This admiration of strong men, which procured the signboard honours to Samson, also made Goliah, or Golias, a great favourite. In the Horse Market, Castle Barnard, he is actually treated just like a duke, admiral, or any other public-house hero, for there the sign is entitled the Goliah Head. Some doubts, however, may be entertained whether by Golias or Goliah, (for the name is spelt both ways,) the Philistine giant and champion was always intended. Towards the end of the twelfth century there lived a man of wit, with the real or assumed name of Golias, who wrote the “Apocalypsis Goliæ,” and other burlesque verses. He was the leader of a jovial sect called Goliardois, of which Chaucer’s Miller was one. “He was a jangler and a goliardeis.” Such a person might, therefore, have been a very appropriate tutelary deity for an alehouse.[383]
Goliah’s conqueror, King David, liberally shared the honours with his victim, and he still figures on various signboards. There is a King David’s inn in Bristol, and a David and Harp in Limehouse; whilst in Paris, the Rue de la Harpe is said to owe its name to a sign of King David playing on the harp. David’s unfortunate son, Absalom, was a peruke-maker’s very expressive emblem, both in France and in England, to show the utility of wigs. Thus a barber at a town in Northamptonshire used this inscription:
“Absalom, hadst thou worn a perriwig, thou hadst not been hanged.”
Which a brother peruke-maker versified, under a sign representing the death of Absalom, with David weeping. He wrote up thus:
“Oh Absalom! oh Absalom!
Oh Absalom! my son,
If thou hadst worn a perriwig,
Thou hadst not been undone.”
Psalm xlii. seems to be very profanely hinted at in the sign of the White Hart and Fountain, Royal Mint Street, which, if not a combination of two well-known signs, apparently alludes to the words, “As the hart panteth after the water brooks, so panteth my soul after thee, O God.” The Panting Hart (het dorstige Hert, or het Heigent Hert,) was formerly a very common beer-house sign in Holland.
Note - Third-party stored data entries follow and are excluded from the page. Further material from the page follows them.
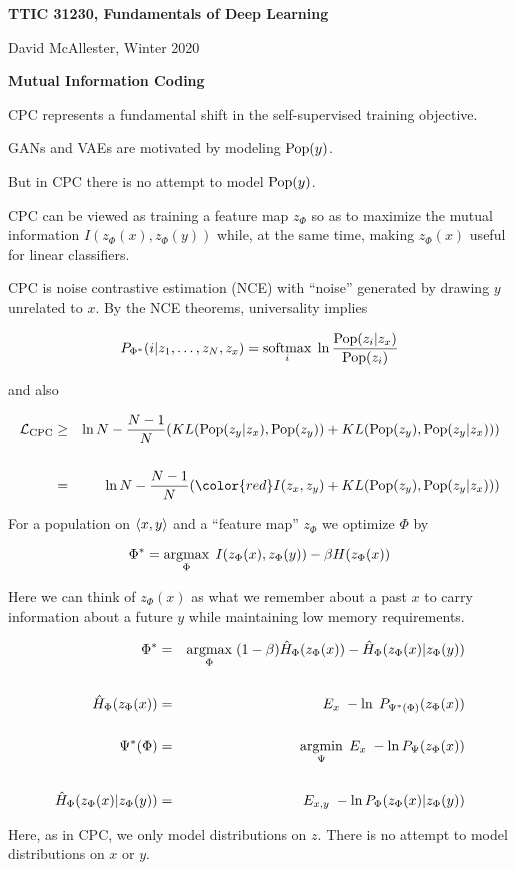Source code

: 





{\Huge
  \centerline{\bf TTIC 31230,  Fundamentals of Deep Learning}
  \vfill
  \centerline{David McAllester, Winter 2020}
  \vfill
  \centerline{\bf Mutual Information Coding}
  \vfill
  \vfill
  

CPC represents a fundamental shift in the self-supervised training objective.

\vfill
GANs and VAEs are motivated by modeling $\mathrm{Pop}(y)$.

\vfill
But in CPC there is no attempt to model $\mathrm{Pop}(y)$.

\vfill
CPC can be viewed as training a feature map $z_\Phi$ so as to maximize the mutual information {\color{red} $I(z_\Phi(x),z_\Phi(y))$} while, at the same time, making $z_\Phi(x)$ useful
for linear classifiers.


CPC is noise contrastive estimation (NCE) with ``noise'' generated by drawing $y$ unrelated to $x$.
By the NCE theorems, universality implies

$$P_{\Phi^*}(i|z_1,\ldots,z_N,z_x) = \operatorname*{softmax}_i \;\ln \frac{\mathrm{Pop}(z_i|z_x)}{\mathrm{Pop}(z_i)}$$

and also

{\huge
\begin{eqnarray*}
{\cal L}_\mathrm{CPC} & \geq & \ln N - \frac{N-1}{N}(KL(\pop(z_y|z_x),\pop(z_y)) + KL(\pop(z_y),\pop(z_y|z_x))) \\
\\
& = & \ln N - \frac{N-1}{N}({\color{red} I(z_x,z_y)} + KL(\pop(z_y),\pop(z_y|z_x)))
\end{eqnarray*}
}


For a population on ${\mbox{$\langle x,y\rangle$}}$ and a ``feature map'' $z_\Phi$ we optimize $\Phi$ by

\vfill
$$\Phi^* = \operatorname*{argmax}_\Phi \; I(z_\Phi(x),z_\Phi(y)) - \beta H(z_\Phi(x))$$


\vfill
Here we can think of $z_\Phi(x)$ as what we remember about a past $x$ to carry information about a future $y$ while maintaining low memory requirements.


\begin{eqnarray*}
\Phi^* & = & \operatorname*{argmax}_\Phi \; (1-\beta)\hat{H}_\Phi(z_\Phi(x)) - \hat{H}_\Phi(z_\Phi(x)|z_\Phi(y)) \\
\\
\hat{H}_\Phi(z_\Phi(x)) & = & E_x \; -\ln \;P_{\Psi^*(\Phi)}(z_\Phi(x)) \\
\\
\Psi^*(\Phi) & = & \operatorname*{argmin}_\Psi\;E_x\;-\ln P_\Psi(z_\Phi(x)) \\
\\
\hat{H}_\Phi(z_\Phi(x)|z_\Phi(y)) & = & E_{x,y} \; -\ln P_\Phi(z_\Phi(x)|z_\Phi(y)) 
\end{eqnarray*}

\vfill
Here, as in CPC, we only model distributions on $z$.  There is no attempt to model distributions on $x$ or $y$.


}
In the seventeenth century there was one with the following inscription at Amsterdam:—
“Gelyk het hert by frisch water sig komt te verblyden,
Komt also in myn huys om u van dorst te bevryden.”[384]
Another one at Leyden had the following rhyme:—
“Gelyk een hart van jagen moe lust te drinken water rein,
Also verkoopt men hier tot versterking van de maag, toebak, bier en Brandewyn.”[385]
The wise king Solomon does not appear to have ever been honoured with a signboard portrait, but his enthusiastic admirer, the Queen of Saba, figured before the tavern kept by Dick Tarlton the jester, in Gracechurch Street. This Queen of Saba, or Sheba, was a usual figure in pageants. There is a letter of Secretary Barlow, in “Nugæ Antiquæ,” telling how the Queen of Sheba fell down and upset her casket in the lap of the King of Denmark—when on his drunken visit to James I.—who “got not a little defiled with the presents of the queen; such as wine, cream, jelly, beverages, cakes, spices, and other good matters.”